Data supplied below:
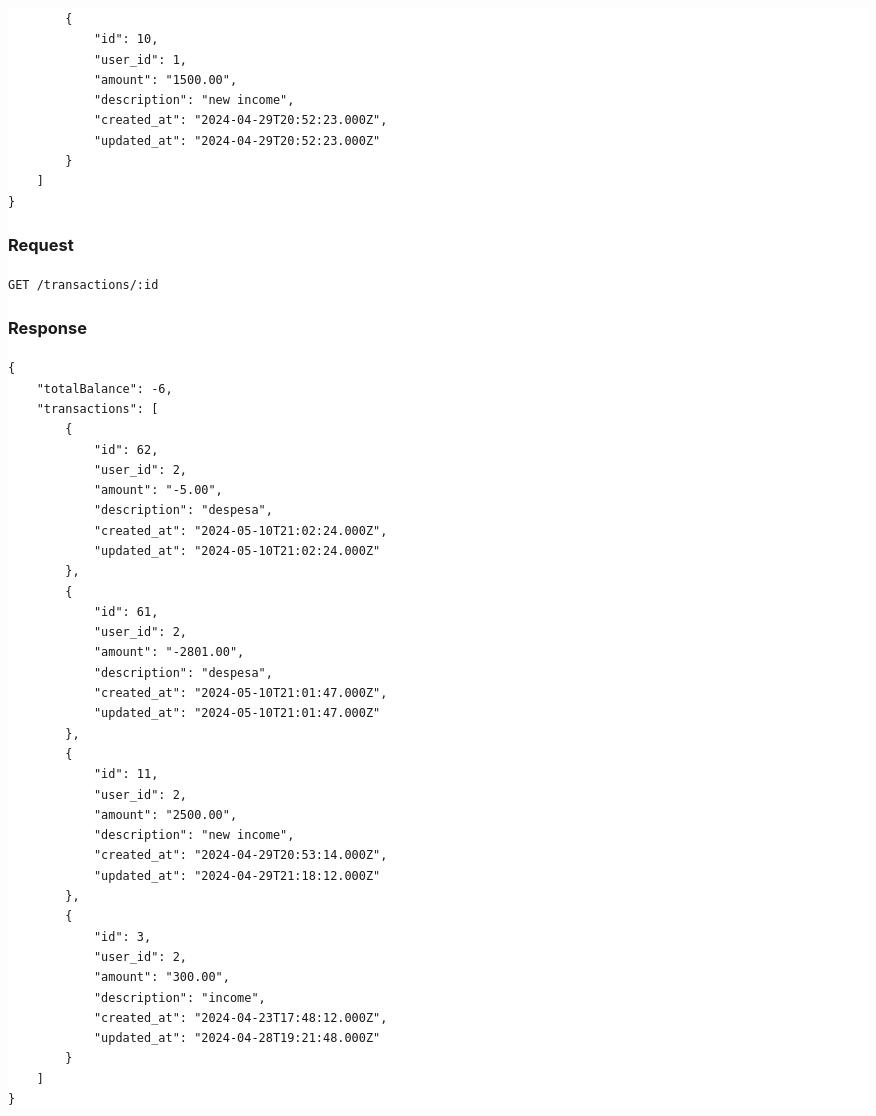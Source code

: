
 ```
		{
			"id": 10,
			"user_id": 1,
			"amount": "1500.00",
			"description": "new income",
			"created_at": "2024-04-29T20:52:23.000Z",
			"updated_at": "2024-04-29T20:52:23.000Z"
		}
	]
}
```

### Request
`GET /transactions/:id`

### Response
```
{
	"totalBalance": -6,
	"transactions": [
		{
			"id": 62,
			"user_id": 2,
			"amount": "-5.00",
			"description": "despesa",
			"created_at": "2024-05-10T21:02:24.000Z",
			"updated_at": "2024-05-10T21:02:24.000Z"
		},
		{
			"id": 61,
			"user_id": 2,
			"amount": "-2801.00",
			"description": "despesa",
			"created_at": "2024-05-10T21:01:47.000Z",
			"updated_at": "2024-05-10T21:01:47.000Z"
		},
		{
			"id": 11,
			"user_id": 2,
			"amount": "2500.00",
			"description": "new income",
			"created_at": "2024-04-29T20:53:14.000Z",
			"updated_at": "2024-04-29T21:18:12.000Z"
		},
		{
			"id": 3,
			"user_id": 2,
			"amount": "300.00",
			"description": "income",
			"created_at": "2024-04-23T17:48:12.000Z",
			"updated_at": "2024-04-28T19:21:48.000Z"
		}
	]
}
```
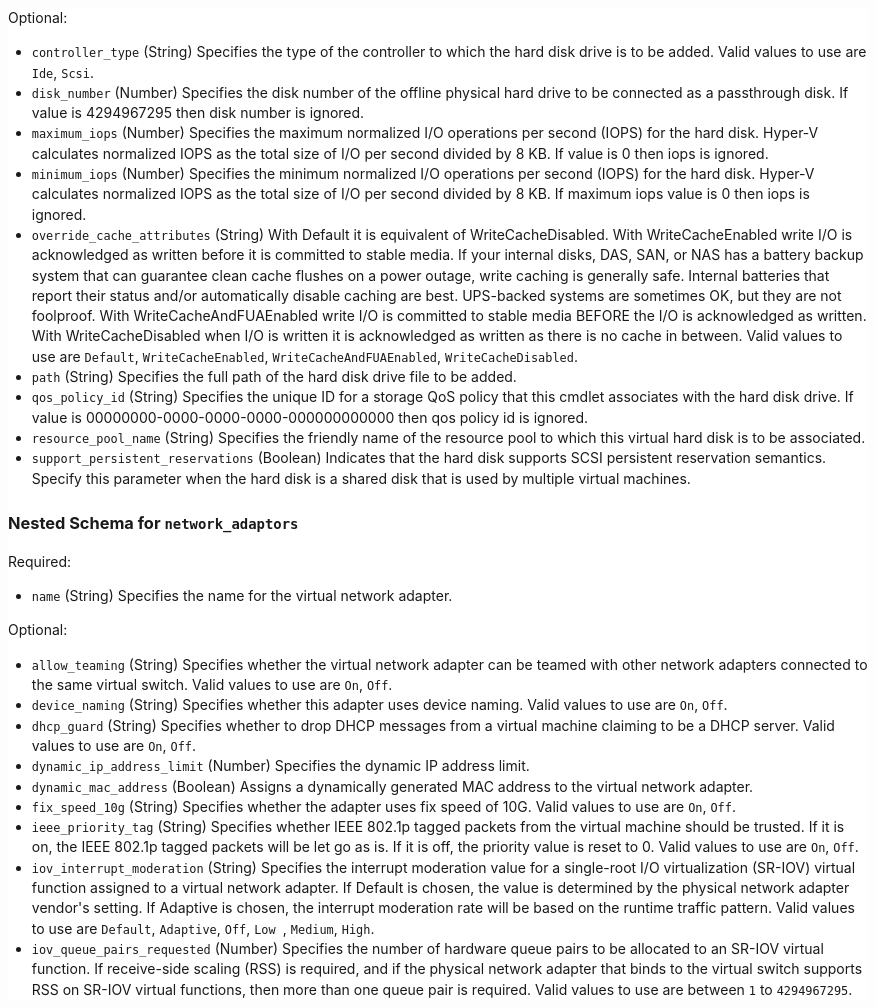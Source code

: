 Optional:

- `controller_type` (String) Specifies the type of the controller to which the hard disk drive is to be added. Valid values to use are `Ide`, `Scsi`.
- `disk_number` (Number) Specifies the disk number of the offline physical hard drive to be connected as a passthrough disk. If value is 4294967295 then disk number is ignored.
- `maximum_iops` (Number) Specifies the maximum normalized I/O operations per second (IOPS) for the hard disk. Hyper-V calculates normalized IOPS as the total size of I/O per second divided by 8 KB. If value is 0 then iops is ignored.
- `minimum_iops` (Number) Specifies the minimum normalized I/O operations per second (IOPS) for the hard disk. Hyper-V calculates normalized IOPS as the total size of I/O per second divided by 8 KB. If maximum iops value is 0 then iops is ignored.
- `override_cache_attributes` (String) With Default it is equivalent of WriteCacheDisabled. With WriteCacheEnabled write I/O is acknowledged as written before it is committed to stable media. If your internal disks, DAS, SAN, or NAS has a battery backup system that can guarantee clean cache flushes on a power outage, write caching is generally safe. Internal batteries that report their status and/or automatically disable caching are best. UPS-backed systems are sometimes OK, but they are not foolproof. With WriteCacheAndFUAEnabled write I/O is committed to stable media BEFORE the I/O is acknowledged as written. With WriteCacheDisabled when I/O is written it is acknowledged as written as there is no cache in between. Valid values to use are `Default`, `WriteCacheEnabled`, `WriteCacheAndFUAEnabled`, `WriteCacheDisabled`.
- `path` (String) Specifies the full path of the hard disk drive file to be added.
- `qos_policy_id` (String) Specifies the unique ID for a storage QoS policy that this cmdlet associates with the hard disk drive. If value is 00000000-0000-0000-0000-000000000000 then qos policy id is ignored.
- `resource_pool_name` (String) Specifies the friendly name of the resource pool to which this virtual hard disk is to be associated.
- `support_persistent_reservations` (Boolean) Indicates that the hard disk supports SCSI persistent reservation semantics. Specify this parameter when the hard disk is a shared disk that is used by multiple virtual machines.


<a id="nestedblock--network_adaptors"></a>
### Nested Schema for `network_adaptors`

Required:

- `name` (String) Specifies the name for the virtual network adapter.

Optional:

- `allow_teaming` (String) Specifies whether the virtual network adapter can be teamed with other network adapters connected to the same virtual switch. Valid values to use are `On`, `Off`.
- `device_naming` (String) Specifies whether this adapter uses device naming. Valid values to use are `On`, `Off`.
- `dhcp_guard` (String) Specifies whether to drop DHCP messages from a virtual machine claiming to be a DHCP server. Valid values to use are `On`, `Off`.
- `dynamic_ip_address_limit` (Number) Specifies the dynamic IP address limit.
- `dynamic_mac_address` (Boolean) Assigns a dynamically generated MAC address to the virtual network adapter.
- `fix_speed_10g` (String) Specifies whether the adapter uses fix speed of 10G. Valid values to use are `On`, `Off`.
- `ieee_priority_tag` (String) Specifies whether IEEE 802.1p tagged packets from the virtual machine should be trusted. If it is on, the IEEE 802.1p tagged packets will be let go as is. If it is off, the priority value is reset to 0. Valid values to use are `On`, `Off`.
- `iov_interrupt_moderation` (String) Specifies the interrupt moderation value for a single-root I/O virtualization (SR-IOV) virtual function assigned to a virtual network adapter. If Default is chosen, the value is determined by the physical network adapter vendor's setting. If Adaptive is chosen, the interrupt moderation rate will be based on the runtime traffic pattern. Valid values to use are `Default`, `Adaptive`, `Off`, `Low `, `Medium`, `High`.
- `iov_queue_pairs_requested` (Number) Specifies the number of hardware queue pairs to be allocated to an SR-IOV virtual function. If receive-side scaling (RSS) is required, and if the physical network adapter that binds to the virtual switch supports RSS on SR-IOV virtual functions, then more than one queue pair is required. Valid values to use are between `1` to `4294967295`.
End of Data supplied.
- [Activity]
Your task is to retype the records above in full and exactly, omitting the pictures.

- [Output of the task]
Source code

:
 ```
		{
			"id": 10,
			"user_id": 1,
			"amount": "1500.00",
			"description": "new income",
			"created_at": "2024-04-29T20:52:23.000Z",
			"updated_at": "2024-04-29T20:52:23.000Z"
		}
	]
}
```

### Request
`GET /transactions/:id`

### Response
```
{
	"totalBalance": -6,
	"transactions": [
		{
			"id": 62,
			"user_id": 2,
			"amount": "-5.00",
			"description": "despesa",
			"created_at": "2024-05-10T21:02:24.000Z",
			"updated_at": "2024-05-10T21:02:24.000Z"
		},
		{
			"id": 61,
			"user_id": 2,
			"amount": "-2801.00",
			"description": "despesa",
			"created_at": "2024-05-10T21:01:47.000Z",
			"updated_at": "2024-05-10T21:01:47.000Z"
		},
		{
			"id": 11,
			"user_id": 2,
			"amount": "2500.00",
			"description": "new income",
			"created_at": "2024-04-29T20:53:14.000Z",
			"updated_at": "2024-04-29T21:18:12.000Z"
		},
		{
			"id": 3,
			"user_id": 2,
			"amount": "300.00",
			"description": "income",
			"created_at": "2024-04-23T17:48:12.000Z",
			"updated_at": "2024-04-28T19:21:48.000Z"
		}
	]
}
```
Source code

: Optional:

- `controller_type` (String) Specifies the type of the controller to which the hard disk drive is to be added. Valid values to use are `Ide`, `Scsi`.
- `disk_number` (Number) Specifies the disk number of the offline physical hard drive to be connected as a passthrough disk. If value is 4294967295 then disk number is ignored.
- `maximum_iops` (Number) Specifies the maximum normalized I/O operations per second (IOPS) for the hard disk. Hyper-V calculates normalized IOPS as the total size of I/O per second divided by 8 KB. If value is 0 then iops is ignored.
- `minimum_iops` (Number) Specifies the minimum normalized I/O operations per second (IOPS) for the hard disk. Hyper-V calculates normalized IOPS as the total size of I/O per second divided by 8 KB. If maximum iops value is 0 then iops is ignored.
- `override_cache_attributes` (String) With Default it is equivalent of WriteCacheDisabled. With WriteCacheEnabled write I/O is acknowledged as written before it is committed to stable media. If your internal disks, DAS, SAN, or NAS has a battery backup system that can guarantee clean cache flushes on a power outage, write caching is generally safe. Internal batteries that report their status and/or automatically disable caching are best. UPS-backed systems are sometimes OK, but they are not foolproof. With WriteCacheAndFUAEnabled write I/O is committed to stable media BEFORE the I/O is acknowledged as written. With WriteCacheDisabled when I/O is written it is acknowledged as written as there is no cache in between. Valid values to use are `Default`, `WriteCacheEnabled`, `WriteCacheAndFUAEnabled`, `WriteCacheDisabled`.
- `path` (String) Specifies the full path of the hard disk drive file to be added.
- `qos_policy_id` (String) Specifies the unique ID for a storage QoS policy that this cmdlet associates with the hard disk drive. If value is 00000000-0000-0000-0000-000000000000 then qos policy id is ignored.
- `resource_pool_name` (String) Specifies the friendly name of the resource pool to which this virtual hard disk is to be associated.
- `support_persistent_reservations` (Boolean) Indicates that the hard disk supports SCSI persistent reservation semantics. Specify this parameter when the hard disk is a shared disk that is used by multiple virtual machines.


<a id="nestedblock--network_adaptors"></a>
### Nested Schema for `network_adaptors`

Required:

- `name` (String) Specifies the name for the virtual network adapter.

Optional:

- `allow_teaming` (String) Specifies whether the virtual network adapter can be teamed with other network adapters connected to the same virtual switch. Valid values to use are `On`, `Off`.
- `device_naming` (String) Specifies whether this adapter uses device naming. Valid values to use are `On`, `Off`.
- `dhcp_guard` (String) Specifies whether to drop DHCP messages from a virtual machine claiming to be a DHCP server. Valid values to use are `On`, `Off`.
- `dynamic_ip_address_limit` (Number) Specifies the dynamic IP address limit.
- `dynamic_mac_address` (Boolean) Assigns a dynamically generated MAC address to the virtual network adapter.
- `fix_speed_10g` (String) Specifies whether the adapter uses fix speed of 10G. Valid values to use are `On`, `Off`.
- `ieee_priority_tag` (String) Specifies whether IEEE 802.1p tagged packets from the virtual machine should be trusted. If it is on, the IEEE 802.1p tagged packets will be let go as is. If it is off, the priority value is reset to 0. Valid values to use are `On`, `Off`.
- `iov_interrupt_moderation` (String) Specifies the interrupt moderation value for a single-root I/O virtualization (SR-IOV) virtual function assigned to a virtual network adapter. If Default is chosen, the value is determined by the physical network adapter vendor's setting. If Adaptive is chosen, the interrupt moderation rate will be based on the runtime traffic pattern. Valid values to use are `Default`, `Adaptive`, `Off`, `Low `, `Medium`, `High`.
- `iov_queue_pairs_requested` (Number) Specifies the number of hardware queue pairs to be allocated to an SR-IOV virtual function. If receive-side scaling (RSS) is required, and if the physical network adapter that binds to the virtual switch supports RSS on SR-IOV virtual functions, then more than one queue pair is required. Valid values to use are between `1` to `4294967295`.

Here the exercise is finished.